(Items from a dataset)
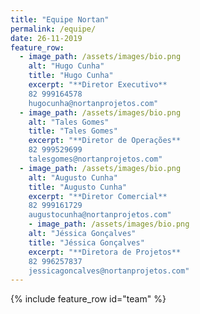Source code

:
 ```yaml
---
title: "Equipe Nortan"
permalink: /equipe/
date: 26-11-2019
feature_row:
  - image_path: /assets/images/bio.png
    alt: "Hugo Cunha"
    title: "Hugo Cunha"
    excerpt: "**Diretor Executivo**
    82 999164578
    hugocunha@nortanprojetos.com"
  - image_path: /assets/images/bio.png
    alt: "Tales Gomes"
    title: "Tales Gomes"
    excerpt: "**Diretor de Operações**
    82 999529699
    talesgomes@nortanprojetos.com"
  - image_path: /assets/images/bio.png
    alt: "Augusto Cunha"
    title: "Augusto Cunha"
    excerpt: "**Diretor Comercial**
    82 999161729
    augustocunha@nortanprojetos.com"
    - image_path: /assets/images/bio.png
    alt: "Jéssica Gonçalves"
    title: "Jéssica Gonçalves"
    excerpt: "**Diretora de Projetos**
    82 996257837
    jessicagoncalves@nortanprojetos.com"
---
```


{% include feature_row id="team" %}

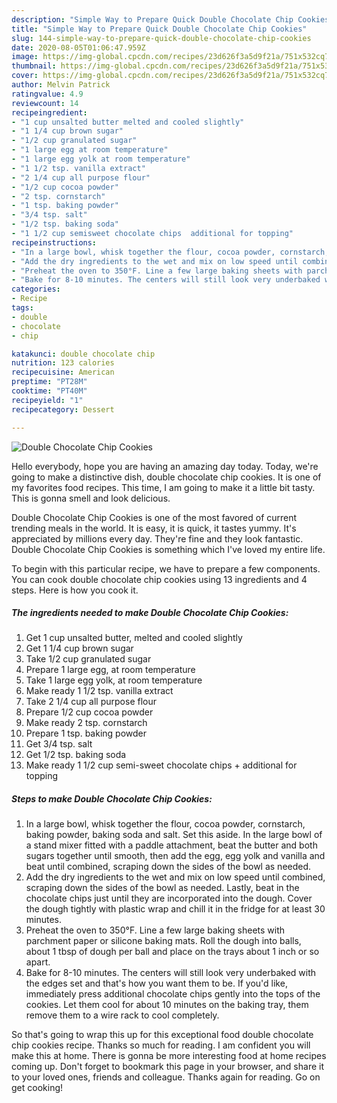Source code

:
 ```yaml
---
description: "Simple Way to Prepare Quick Double Chocolate Chip Cookies"
title: "Simple Way to Prepare Quick Double Chocolate Chip Cookies"
slug: 144-simple-way-to-prepare-quick-double-chocolate-chip-cookies
date: 2020-08-05T01:06:47.959Z
image: https://img-global.cpcdn.com/recipes/23d626f3a5d9f21a/751x532cq70/double-chocolate-chip-cookies-recipe-main-photo.jpg
thumbnail: https://img-global.cpcdn.com/recipes/23d626f3a5d9f21a/751x532cq70/double-chocolate-chip-cookies-recipe-main-photo.jpg
cover: https://img-global.cpcdn.com/recipes/23d626f3a5d9f21a/751x532cq70/double-chocolate-chip-cookies-recipe-main-photo.jpg
author: Melvin Patrick
ratingvalue: 4.9
reviewcount: 14
recipeingredient:
- "1 cup unsalted butter melted and cooled slightly"
- "1 1/4 cup brown sugar"
- "1/2 cup granulated sugar"
- "1 large egg at room temperature"
- "1 large egg yolk at room temperature"
- "1 1/2 tsp. vanilla extract"
- "2 1/4 cup all purpose flour"
- "1/2 cup cocoa powder"
- "2 tsp. cornstarch"
- "1 tsp. baking powder"
- "3/4 tsp. salt"
- "1/2 tsp. baking soda"
- "1 1/2 cup semisweet chocolate chips  additional for topping"
recipeinstructions:
- "In a large bowl, whisk together the flour, cocoa powder, cornstarch, baking powder, baking soda and salt. Set this aside. In the large bowl of a stand mixer fitted with a paddle attachment, beat the butter and both sugars together until smooth, then add the egg, egg yolk and vanilla and beat until combined, scraping down the sides of the bowl as needed."
- "Add the dry ingredients to the wet and mix on low speed until combined, scraping down the sides of the bowl as needed. Lastly, beat in the chocolate chips just until they are incorporated into the dough. Cover the dough tightly with plastic wrap and chill it in the fridge for at least 30 minutes."
- "Preheat the oven to 350°F. Line a few large baking sheets with parchment paper or silicone baking mats. Roll the dough into balls, about 1 tbsp of dough per ball and place on the trays about 1 inch or so apart."
- "Bake for 8-10 minutes. The centers will still look very underbaked with the edges set and that&#39;s how you want them to be. If you&#39;d like, immediately press additional chocolate chips gently into the tops of the cookies. Let them cool for about 10 minutes on the baking tray, them remove them to a wire rack to cool completely."
categories:
- Recipe
tags:
- double
- chocolate
- chip

katakunci: double chocolate chip 
nutrition: 123 calories
recipecuisine: American
preptime: "PT28M"
cooktime: "PT40M"
recipeyield: "1"
recipecategory: Dessert

---
```



![Double Chocolate Chip Cookies](https://img-global.cpcdn.com/recipes/23d626f3a5d9f21a/751x532cq70/double-chocolate-chip-cookies-recipe-main-photo.jpg)

Hello everybody, hope you are having an amazing day today. Today, we're going to make a distinctive dish, double chocolate chip cookies. It is one of my favorites food recipes. This time, I am going to make it a little bit tasty. This is gonna smell and look delicious.



Double Chocolate Chip Cookies is one of the most favored of current trending meals in the world. It is easy, it is quick, it tastes yummy. It's appreciated by millions every day. They're fine and they look fantastic. Double Chocolate Chip Cookies is something which I've loved my entire life.


To begin with this particular recipe, we have to prepare a few components. You can cook double chocolate chip cookies using 13 ingredients and 4 steps. Here is how you cook it.

<!--inarticleads1-->

##### The ingredients needed to make Double Chocolate Chip Cookies:

1. Get 1 cup unsalted butter, melted and cooled slightly
1. Get 1 1/4 cup brown sugar
1. Take 1/2 cup granulated sugar
1. Prepare 1 large egg, at room temperature
1. Take 1 large egg yolk, at room temperature
1. Make ready 1 1/2 tsp. vanilla extract
1. Take 2 1/4 cup all purpose flour
1. Prepare 1/2 cup cocoa powder
1. Make ready 2 tsp. cornstarch
1. Prepare 1 tsp. baking powder
1. Get 3/4 tsp. salt
1. Get 1/2 tsp. baking soda
1. Make ready 1 1/2 cup semi-sweet chocolate chips + additional for topping




<!--inarticleads2-->

##### Steps to make Double Chocolate Chip Cookies:

1. In a large bowl, whisk together the flour, cocoa powder, cornstarch, baking powder, baking soda and salt. Set this aside. In the large bowl of a stand mixer fitted with a paddle attachment, beat the butter and both sugars together until smooth, then add the egg, egg yolk and vanilla and beat until combined, scraping down the sides of the bowl as needed.
1. Add the dry ingredients to the wet and mix on low speed until combined, scraping down the sides of the bowl as needed. Lastly, beat in the chocolate chips just until they are incorporated into the dough. Cover the dough tightly with plastic wrap and chill it in the fridge for at least 30 minutes.
1. Preheat the oven to 350°F. Line a few large baking sheets with parchment paper or silicone baking mats. Roll the dough into balls, about 1 tbsp of dough per ball and place on the trays about 1 inch or so apart.
1. Bake for 8-10 minutes. The centers will still look very underbaked with the edges set and that&#39;s how you want them to be. If you&#39;d like, immediately press additional chocolate chips gently into the tops of the cookies. Let them cool for about 10 minutes on the baking tray, them remove them to a wire rack to cool completely.




So that's going to wrap this up for this exceptional food double chocolate chip cookies recipe. Thanks so much for reading. I am confident you will make this at home. There is gonna be more interesting food at home recipes coming up. Don't forget to bookmark this page in your browser, and share it to your loved ones, friends and colleague. Thanks again for reading. Go on get cooking!
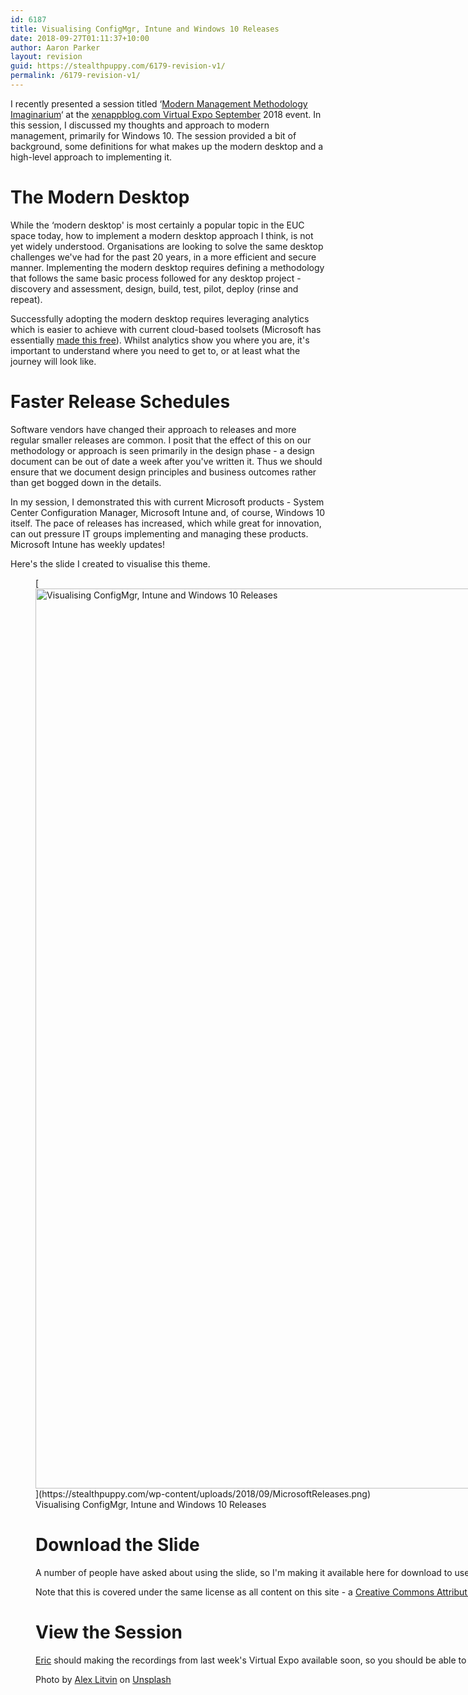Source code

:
 ```yaml
---
id: 6187
title: Visualising ConfigMgr, Intune and Windows 10 Releases
date: 2018-09-27T01:11:37+10:00
author: Aaron Parker
layout: revision
guid: https://stealthpuppy.com/6179-revision-v1/
permalink: /6179-revision-v1/
---
```

I recently presented a session titled &#8216;[Modern Management Methodology Imaginarium](https://xenappblog.com/agenda/)&#8216; at the [xenappblog.com Virtual Expo September](https://xenapptraining.lpages.co/xbve092018/) 2018 event. In this session, I discussed my thoughts and approach to modern management, primarily for Windows 10. The session provided a bit of background, some definitions for what makes up the modern desktop and a high-level approach to implementing it.

# The Modern Desktop

While the &#8216;modern desktop' is most certainly a popular topic in the EUC space today, how to implement a modern desktop approach I think, is not yet widely understood. Organisations are looking to solve the same desktop challenges we've had for the past 20 years, in a more efficient and secure manner. Implementing the modern desktop requires defining a methodology that follows the same basic process followed for any desktop project - discovery and assessment, design, build, test, pilot, deploy (rinse and repeat). 

Successfully adopting the modern desktop requires leveraging analytics which is easier to achieve with current cloud-based toolsets (Microsoft has essentially [made this free](https://docs.microsoft.com/en-us/windows/deployment/update/windows-analytics-overview)). Whilst analytics show you where you are, it's important to understand where you need to get to, or at least what the journey will look like.

# Faster Release Schedules

Software vendors have changed their approach to releases and more regular smaller releases are common. I posit that the effect of this on our methodology or approach is seen primarily in the design phase - a design document can be out of date a week after you've written it. Thus we should ensure that we document design principles and business outcomes rather than get bogged down in the details.

In my session, I demonstrated this with current Microsoft products - System Center Configuration Manager, Microsoft Intune and, of course, Windows 10 itself. The pace of releases has increased, which while great for innovation, can out pressure IT groups implementing and managing these products. Microsoft Intune has weekly updates!

Here's the slide I created to visualise this theme.

<figure id="attachment_6184" aria-describedby="caption-attachment-6184" style="width: 2560px" class="wp-caption aligncenter">[<img class="size-full wp-image-6184" src="https://stealthpuppy.com/wp-content/uploads/2018/09/MicrosoftReleases.png" alt="Visualising ConfigMgr, Intune and Windows 10 Releases" width="2560" height="1440" srcset="https://stealthpuppy.com/wp-content/uploads/2018/09/MicrosoftReleases.png 2560w, https://stealthpuppy.com/wp-content/uploads/2018/09/MicrosoftReleases-150x84.png 150w, https://stealthpuppy.com/wp-content/uploads/2018/09/MicrosoftReleases-300x169.png 300w, https://stealthpuppy.com/wp-content/uploads/2018/09/MicrosoftReleases-768x432.png 768w, https://stealthpuppy.com/wp-content/uploads/2018/09/MicrosoftReleases-1024x576.png 1024w" sizes="(max-width: 2560px) 100vw, 2560px" />](https://stealthpuppy.com/wp-content/uploads/2018/09/MicrosoftReleases.png)<figcaption id="caption-attachment-6184" class="wp-caption-text">Visualising ConfigMgr, Intune and Windows 10 Releases</figcaption>

# Download the Slide

A number of people have asked about using the slide, so I'm making it available here for download to use in your own presentations. Download here in PowerPoint format: [Visualising ConfigMgr, Intune and Windows 10 Releases](https://stealthpuppy.sharefile.com/d-se48ec490d4c485f8).

Note that this is covered under the same license as all content on this site - a <a href="https://creativecommons.org/licenses/by-nc-sa/4.0/" rel="license">Creative Commons Attribution-NonCommercial-ShareAlike 4.0 International License</a>. If you use the slide, please keep the attribution intact. I welcome any updates or improvements you might have.

# View the Session

[Eric](https://twitter.com/xenappblog) should making the recordings from last week's Virtual Expo available soon, so you should be able to see my session in full.

Photo by [Alex Litvin](https://unsplash.com/photos/MAYsdoYpGuk?utm_source=unsplash&utm_medium=referral&utm_content=creditCopyText) on [Unsplash](https://unsplash.com/search/photos/projector?utm_source=unsplash&utm_medium=referral&utm_content=creditCopyText)

 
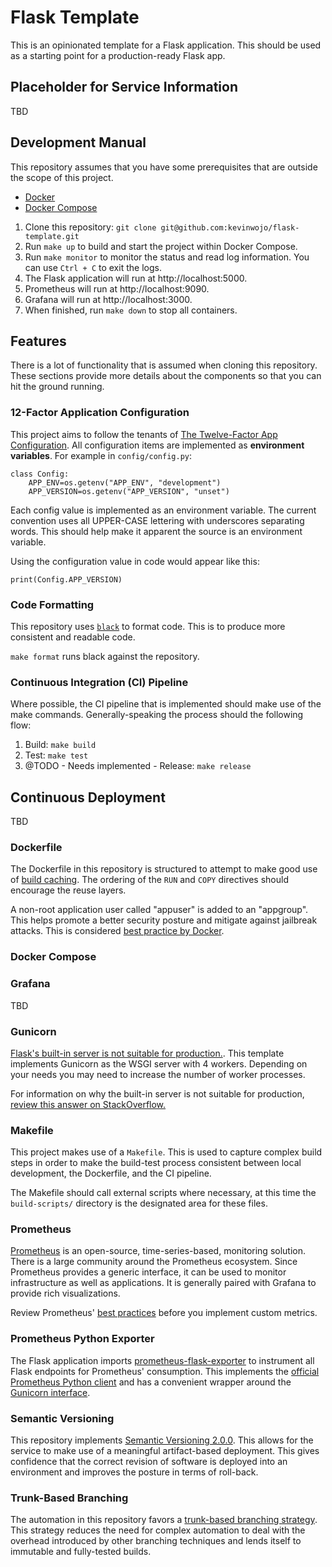 # Flask Template
This is an opinionated template for a Flask application. This should be used as a starting point for a 
production-ready Flask app.

## Placeholder for Service Information
TBD

## Development Manual
This repository assumes that you have some prerequisites that are outside the scope of this project.
 * [Docker](https://docs.docker.com/get-docker/)
 * [Docker Compose](https://docs.docker.com/compose/install/)

 1. Clone this repository: `git clone git@github.com:kevinwojo/flask-template.git`
 2. Run `make up` to build and start the project within Docker Compose.
 3. Run `make monitor` to monitor the status and read log information. You can use `Ctrl + C` to exit the logs.
 4. The Flask application will run at http://localhost:5000.
 5. Prometheus will run at http://localhost:9090.
 6. Grafana will run at http://localhost:3000.
 7. When finished, run `make down` to stop all containers.

## Features
There is a lot of functionality that is assumed when cloning this repository.
These sections provide more details about the components so that you can hit the ground running.

### 12-Factor Application Configuration
This project aims to follow the tenants of [The Twelve-Factor App Configuration](https://12factor.net/config).
All configuration items are implemented as **environment variables**. For example in `config/config.py`:

```
class Config:
    APP_ENV=os.getenv("APP_ENV", "development")
    APP_VERSION=os.getenv("APP_VERSION", "unset")
```

Each config value is implemented as an environment variable. The current convention uses all UPPER-CASE
lettering with underscores separating words. This should help make it apparent the source is an environment variable.

Using the configuration value in code would appear like this:

```
print(Config.APP_VERSION)
```


### Code Formatting
This repository uses [`black`](https://github.com/psf/black) to format code. This is to produce more consistent
and readable code.

`make format` runs black against the repository.

### Continuous Integration (CI) Pipeline
Where possible, the CI pipeline that is implemented should make use of the make commands.
Generally-speaking the process should the following flow:

 1. Build: `make build`
 2. Test: `make test`
 3. @TODO - Needs implemented - Release: `make release`

## Continuous Deployment
TBD


### Dockerfile
The Dockerfile in this repository is structured to attempt to make good use of [build caching](https://docs.docker.com/develop/develop-images/dockerfile_best-practices/#leverage-build-cache). The ordering of the `RUN` and `COPY` directives
should encourage the reuse layers.

A non-root application user called "appuser" is added to an "appgroup". This helps promote a better security posture
and mitigate against jailbreak attacks. This is considered [best practice by Docker](https://docs.docker.com/develop/develop-images/dockerfile_best-practices/#user).

### Docker Compose

### Grafana
TBD

### Gunicorn
[Flask's built-in server is not suitable for production.](https://flask.palletsprojects.com/en/1.1.x/deploying/). This 
template implements Gunicorn as the WSGI server with 4 workers. Depending on your needs you may need to increase the 
number of worker processes.

For information on why the built-in server is not suitable for production, [review this answer on StackOverflow.](https://stackoverflow.com/a/20862119)

### Makefile
This project makes use of a `Makefile`. This is used to capture complex build steps in order to make 
the build-test process consistent between local development, the Dockerfile, and the CI pipeline.

The Makefile should call external scripts where necessary, at this time the `build-scripts/` directory is
the designated area for these files.

### Prometheus
[Prometheus](https://prometheus.io/) is an open-source, time-series-based, monitoring solution. There is a large
community around the Prometheus ecosystem. Since Prometheus provides a generic interface, it can be used to 
monitor infrastructure as well as applications. It is generally paired with Grafana to provide rich visualizations.

Review Prometheus' [best practices](https://prometheus.io/docs/practices/naming/) before you implement custom metrics.

### Prometheus Python Exporter
The Flask application imports [prometheus-flask-exporter](https://pypi.org/project/prometheus-flask-exporter/)
to instrument all Flask endpoints for Prometheus' consumption. This implements the [official Prometheus Python client](https://github.com/prometheus/client_python) and has a convenient wrapper around the [Gunicorn interface](https://github.com/prometheus/client_python#multiprocess-mode-gunicorn).

### Semantic Versioning
This repository implements [Semantic Versioning 2.0.0](https://semver.org/). This allows for 
the service to make use of a meaningful artifact-based deployment. This gives confidence that the correct
revision of software is deployed into an environment and improves the posture in terms of roll-back.

### Trunk-Based Branching
The automation in this repository favors a [trunk-based branching strategy](https://trunkbaseddevelopment.com/).
This strategy reduces the need for complex automation to deal with the overhead introduced by other branching techniques
and lends itself to immutable and fully-tested builds.
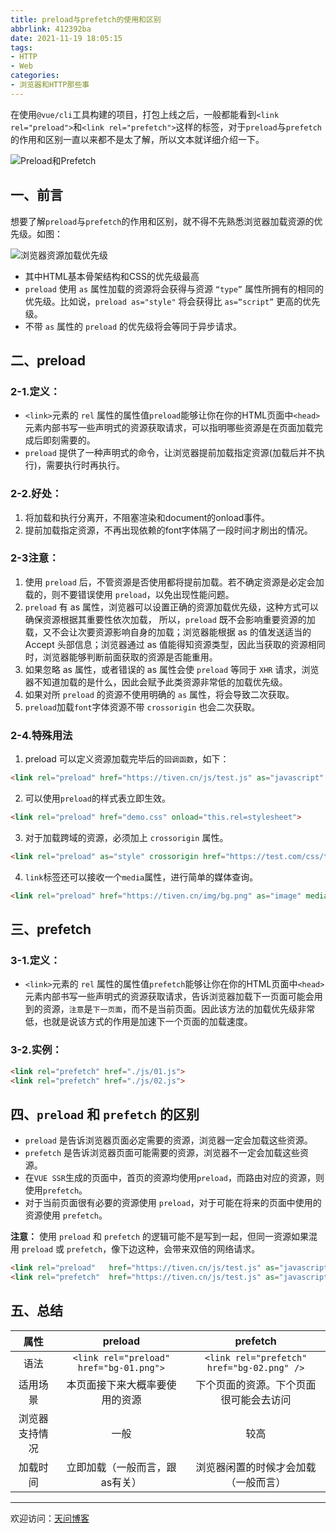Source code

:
 ```yaml
---
title: preload与prefetch的使用和区别
abbrlink: 412392ba
date: 2021-11-19 18:05:15
tags:
- HTTP
- Web
categories:
- 浏览器和HTTP那些事
---
```


在使用`@vue/cli`工具构建的项目，打包上线之后，一般都能看到`<link rel="preload">`和`<link rel="prefetch">`这样的标签，对于`preload`与`prefetch`的作用和区别一直以来都不是太了解，所以文本就详细介绍一下。

![Preload和Prefetch](https://tiven.cn/static/img/hirsch-wild-antler-nature-preview-wia0nXlfFZr5cnP3f_iQd.jpg)

<!-- more -->

## 一、前言

想要了解`preload`与`prefetch`的作用和区别，就不得不先熟悉浏览器加载资源的优先级。如图：

![浏览器资源加载优先级](https://tiven.cn/static/img/img-preload-jM5PpGYI8jpi80LvQJGIu.jpg)

- 其中HTML基本骨架结构和CSS的优先级最高
- `preload` 使用 `as` 属性加载的资源将会获得与资源 `“type”` 属性所拥有的相同的优先级。比如说，`preload as="style"` 将会获得比 `as=“script”` 更高的优先级。
- 不带 `as` 属性的 `preload` 的优先级将会等同于异步请求。

## 二、preload

### 2-1.定义：

* `<link>`元素的 `rel` 属性的属性值`preload`能够让你在你的HTML页面中`<head>`元素内部书写一些声明式的资源获取请求，可以指明哪些资源是在页面加载完成后即刻需要的。
* `preload` 提供了一种声明式的命令，让浏览器提前加载指定资源(加载后并不执行)，需要执行时再执行。

### 2-2.好处：

1. 将加载和执行分离开，不阻塞渲染和document的onload事件。
2. 提前加载指定资源，不再出现依赖的font字体隔了一段时间才刷出的情况。

### 2-3注意：

1. 使用 `preload` 后，不管资源是否使用都将提前加载。若不确定资源是必定会加载的，则不要错误使用 `preload`，以免出现性能问题。
2. `preload` 有 as 属性，浏览器可以设置正确的资源加载优先级，这种方式可以确保资源根据其重要性依次加载， 所以，`preload` 既不会影响重要资源的加载，又不会让次要资源影响自身的加载；浏览器能根据 as 的值发送适当的 Accept 头部信息；浏览器通过 as 值能得知资源类型，因此当获取的资源相同时，浏览器能够判断前面获取的资源是否能重用。
3. 如果忽略 as 属性，或者错误的 as 属性会使 `preload` 等同于 `XHR` 请求，浏览器不知道加载的是什么，因此会赋予此类资源非常低的加载优先级。
4. 如果对所 `preload` 的资源不使用明确的 `as` 属性，将会导致二次获取。
5. `preload`加载`font`字体资源不带 `crossorigin` 也会二次获取。

### 2-4.特殊用法

1. preload 可以定义资源加载完毕后的`回调函数`，如下：

```html
<link rel="preload" href="https://tiven.cn/js/test.js" as="javascript" onload="preloadHandle()">
```

2. 可以使用`preload`的样式表立即生效。

```html
<link rel="preload" href="demo.css" onload="this.rel=stylesheet">
```

3. 对于加载跨域的资源，必须加上 `crossorigin` 属性。

```html
<link rel="preload" as="style" crossorigin href="https://test.com/css/test.css">
```

4. `link`标签还可以接收一个`media`属性，进行简单的媒体查询。

```html
<link rel="preload" href="https://tiven.cn/img/bg.png" as="image" media="(max-width: 640px)">
```

## 三、prefetch

### 3-1.定义：

* `<link>`元素的 `rel` 属性的属性值`prefetch`能够让你在你的HTML页面中`<head>`元素内部书写一些声明式的资源获取请求，告诉浏览器加载下一页面可能会用到的资源，`注意`是`下一页面`，而不是当前页面。因此该方法的加载优先级非常低，也就是说该方式的作用是加速下一个页面的加载速度。

### 3-2.实例：

```html
<link rel="prefetch" href="./js/01.js">
<link rel="prefetch" href="./js/02.js">
```

## 四、`preload` 和 `prefetch` 的区别

* `preload` 是告诉浏览器页面必定需要的资源，浏览器一定会加载这些资源。
* `prefetch` 是告诉浏览器页面可能需要的资源，浏览器不一定会加载这些资源。
* 在`VUE SSR`生成的页面中，首页的资源均使用`preload`，而路由对应的资源，则使用`prefetch`。
* 对于当前页面很有必要的资源使用 `preload`，对于可能在将来的页面中使用的资源使用 `prefetch`。

**注意：** 使用 `preload` 和 `prefetch` 的逻辑可能不是写到一起，但同一资源如果混用 `preload` 或 `prefetch`，像下边这种，会带来双倍的网络请求。

```html
<link rel="preload"   href="https://tiven.cn/js/test.js" as="javascript">
<link rel="prefetch"  href="https://tiven.cn/js/test.js" as="javascript">
```

## 五、总结

|属性|preload|prefetch|
|:---:|:---:|:---:|
|语法|`<link rel="preload" href="bg-01.png">`|`<link rel="prefetch" href="bg-02.png" />`|
|适用场景|本页面接下来大概率要使用的资源|下个页面的资源。下个页面很可能会去访问|
|浏览器支持情况|一般|较高|
|加载时间|立即加载（一般而言，跟as有关）|浏览器闲置的时候才会加载（一般而言）|

---

欢迎访问：[天问博客](https://tiven.cn/p/412392ba/ "天问博客")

- WHAT IS EXPECTED
Show all lines in the records above that hold "author".

- SOLVED PROBLEM
author: Melvin Patrick
author: Aaron Parker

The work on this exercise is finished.